_INSTRUCTIONS FOR THE TASK_. Would you copy the records below, exactly and only from their first line through the line containing "blog by Ian", without any pictures?

_DATASET EXCERPTS_.
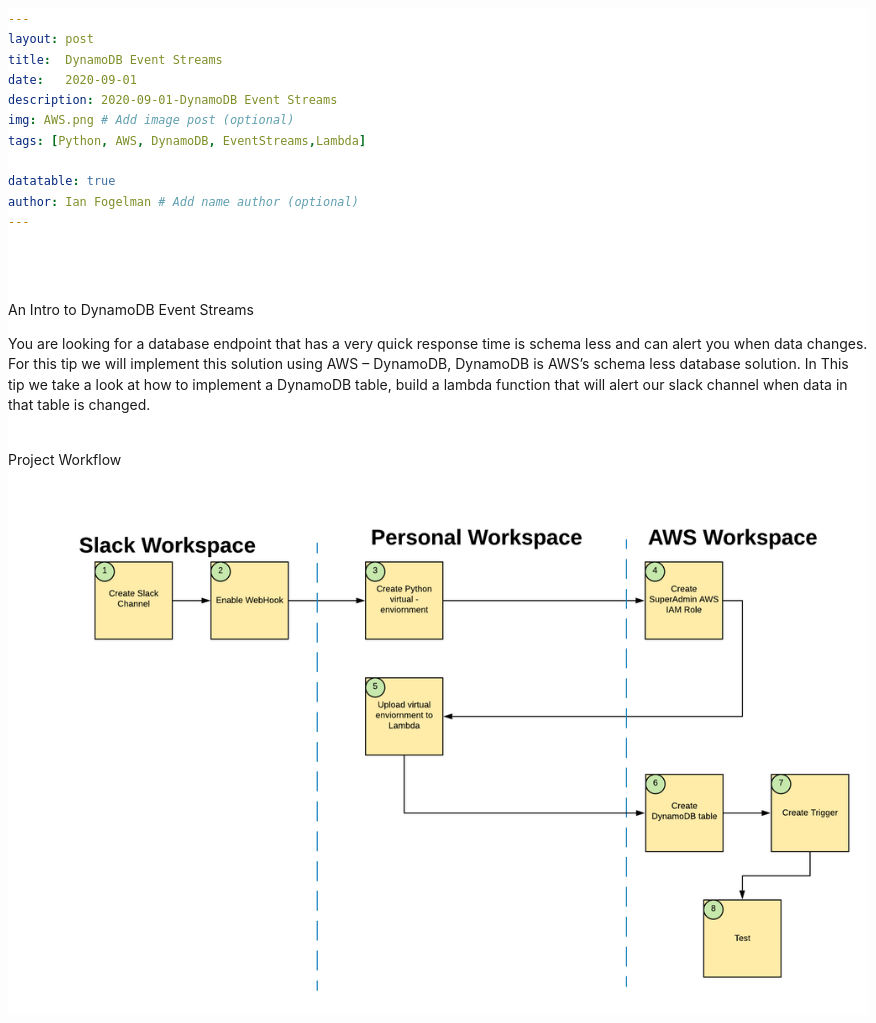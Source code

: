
 ```yaml
---
layout: post
title:  DynamoDB Event Streams
date:   2020-09-01
description: 2020-09-01-DynamoDB Event Streams
img: AWS.png # Add image post (optional)
tags: [Python, AWS, DynamoDB, EventStreams,Lambda]

datatable: true
author: Ian Fogelman # Add name author (optional)
---
```


<meta property="og:title" content="DynamoDB Event Streams">
<meta property="og:description" content="A blog by Ian Fogelman.">
<meta property="og:image" content="https://repository-images.githubusercontent.com/190807493/a3610e80-bed1-11e9-87ac-2a4f0aa3b2ee">
<meta property="og:url" content="https://repository-images.githubusercontent.com/190807493/a3610e80-bed1-11e9-87ac-2a4f0aa3b2ee">

<br>
<br>

An Intro to DynamoDB Event Streams

You are looking for a database endpoint that has a very quick response time is schema less and can alert you when data changes. For this tip we will implement this solution using AWS – DynamoDB, DynamoDB is AWS’s schema less database solution. In This tip we take a look at how to implement a DynamoDB table, build a lambda function that will alert our slack channel when data in that table is changed.
<br>
<br>

Project Workflow
<br>
<br>

![](/assets/img/DES_image1.png)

_SOLUTION TO THIS TASK_.
Source code

:
 ```yaml
---
layout: post
title:  DynamoDB Event Streams
date:   2020-09-01
description: 2020-09-01-DynamoDB Event Streams
img: AWS.png # Add image post (optional)
tags: [Python, AWS, DynamoDB, EventStreams,Lambda]

datatable: true
author: Ian Fogelman # Add name author (optional)
---
```


<meta property="og:title" content="DynamoDB Event Streams">
<meta property="og:description" content="A blog by Ian Fogelman.">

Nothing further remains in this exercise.